In einem Planschbecken sammelt sich schnell allerlei Schmutz: Gras und Sand gelangen durch die Kinderfüße ins Wasser, tote Insekten schwimmen an der Oberfläche und Keime und Bakterien treiben im Verborgenen ihr Unwesen. Deshalb ist es wichtig, das Wasser regelmäßig auszutauschen und das Planschbecken zwischendurch zu säubern. Das geht ganz einfach mit Wasser, Spülmittel und einem Microfasertuch. Grobe Verschmutzungen sollten zwischendurch mit einem Kescher herausgefischt werden. Außerdem könnt Ihr mit einer speziellen Abdeckplane dafür sorgen, dass nachts weder Blätter noch Insekten ins Wasser gelangen.

Wann und wie oft Ihr das Wasser im Planschbecken wechseln solltet?

Bei kleinen Planschbecken mit einem Maß von 2 x 2 Metern und kleiner solltet Ihr das Wasser alle zwei bis drei Tage komplett auswechseln, da sich bei sommerlichen Temperaturen sonst durch Schweiß, Sonnencremereste und tote Insekten schnell Keime und Bakterien im Wasser bilden. Wird der Kinderpool viel genutzt, ist es ratsam, das Wasser täglich auszutauschen.

Solltet Ihr Chlor ins Planschbecken geben?

Gerade bei größeren Planschbecken, die oft auch 4.000 Liter Wasser und mehr umfassen, wäre es zu teuer und zeitintensiv, das Wasser alle paar Tage auszutauschen. Stattdessen kann man das Schwimmbecken mit chemischen Präparaten reinigen, wie zum Beispiel mit Algenschutzmittel und Chlor. Achtet dabei aber unbedingt auf die Gebrauchsanweisungen, damit es bei Euren Kids nicht zu Hautreizungen kommt. Nicht ganz so effektiv, dafür aber hautfreundlicher, sind chlorfreie Desinfektionsmittel und Aktivsauerstoff-Granulat.

Chlore im Pool
Besonders bei größeren Planschbecken, lohnt es sich Chlor zur Reinigung nutzen. Bildquelle © Zozz_ | pixabay.com

Was muss ich beim Kauf der Pumpe/des Filters für Planschbecken beachten?

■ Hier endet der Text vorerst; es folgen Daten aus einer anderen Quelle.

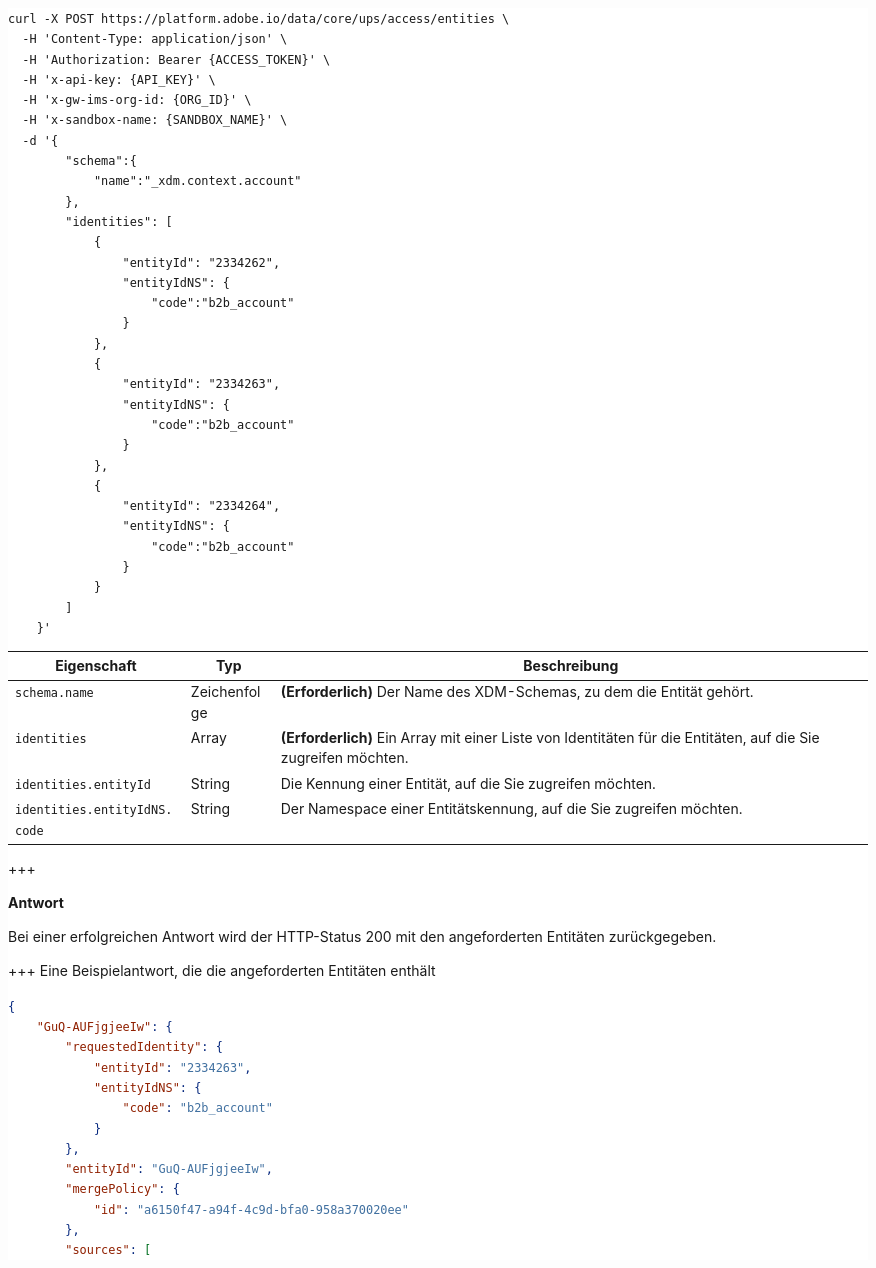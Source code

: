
 ```shell
curl -X POST https://platform.adobe.io/data/core/ups/access/entities \
  -H 'Content-Type: application/json' \
  -H 'Authorization: Bearer {ACCESS_TOKEN}' \
  -H 'x-api-key: {API_KEY}' \
  -H 'x-gw-ims-org-id: {ORG_ID}' \
  -H 'x-sandbox-name: {SANDBOX_NAME}' \
  -d '{
        "schema":{
            "name":"_xdm.context.account"
        },
        "identities": [
            {
                "entityId": "2334262",
                "entityIdNS": {
                    "code":"b2b_account"
                }
            },
            {
                "entityId": "2334263",
                "entityIdNS": {
                    "code":"b2b_account"
                }
            },
            {
                "entityId": "2334264",
                "entityIdNS": {
                    "code":"b2b_account"
                }
            }
        ]
    }'
```

| Eigenschaft | Typ | Beschreibung |
| -------- |----- | ----------- |
| `schema.name` | Zeichenfolge | **(Erforderlich)** Der Name des XDM-Schemas, zu dem die Entität gehört. |
| `identities` | Array | **(Erforderlich)** Ein Array mit einer Liste von Identitäten für die Entitäten, auf die Sie zugreifen möchten. |
| `identities.entityId` | String | Die Kennung einer Entität, auf die Sie zugreifen möchten. |
| `identities.entityIdNS.code` | String | Der Namespace einer Entitätskennung, auf die Sie zugreifen möchten. |

+++

**Antwort**

Bei einer erfolgreichen Antwort wird der HTTP-Status 200 mit den angeforderten Entitäten zurückgegeben.

+++ Eine Beispielantwort, die die angeforderten Entitäten enthält

```json
{
    "GuQ-AUFjgjeeIw": {
        "requestedIdentity": {
            "entityId": "2334263",
            "entityIdNS": {
                "code": "b2b_account"
            }
        },
        "entityId": "GuQ-AUFjgjeeIw",
        "mergePolicy": {
            "id": "a6150f47-a94f-4c9d-bfa0-958a370020ee"
        },
        "sources": [
```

Bei großen Gartenpools und Sportplanschbecken ist es ratsam, eine Filteranlage zu installieren. Poolfilteranlagen gibt es auch für aufblasbare Planschbecken und sie kosten zwischen 50 und 200 Euro. Die Filterpumpe wird mit Strom betrieben, saugt regelmäßig das Wasser an und wälzt das Wasser dabei durch einen Filter im Inneren der Pumpe. Schmutz bleibt in diesem Filter hängen und das saubere Wasser wird wieder zurück in den Pool geführt. Achtet beim Kauf der Pool- bzw. Sandfilteranlage darauf, dass sie auf die Größe Eures Pools abgestimmt ist, damit sie 1.) den Pool ausreichend reinigt, aber 2.) auch nicht unnötig Strom verbraucht. Für aufblasbare Planschbecken reichen üblicherweise Filterpumpen mit einer Wasserförderung von ca. 1.000 Litern pro Stunde aus, bei größeren Gartenpools sind Filterpumpen mit einer Leistung von bis zu 6.000 Litern pro Stunde empfehlenswert. Ein zweiter wichtiger Punkt ist die Schlauchgröße, denn die Filterpumpe muss mit dem Schlauchdurchmesser des Pools zusammenpassen, damit man sie überhaupt miteinander verbinden kann.

Wo Ihr Euer Euer altes Planschbecken entsorgen könnt

Planschbecken gehören zum Restmüll und können deshalb in der Restmülltonne entsorgt werden. Passt Euer Planschbecken aufgrund der Größe nicht in die Mülltonne, könnt Ihr es als Sperrmüll anmelden und abholen lassen oder aber zum Recyclinghof bringen.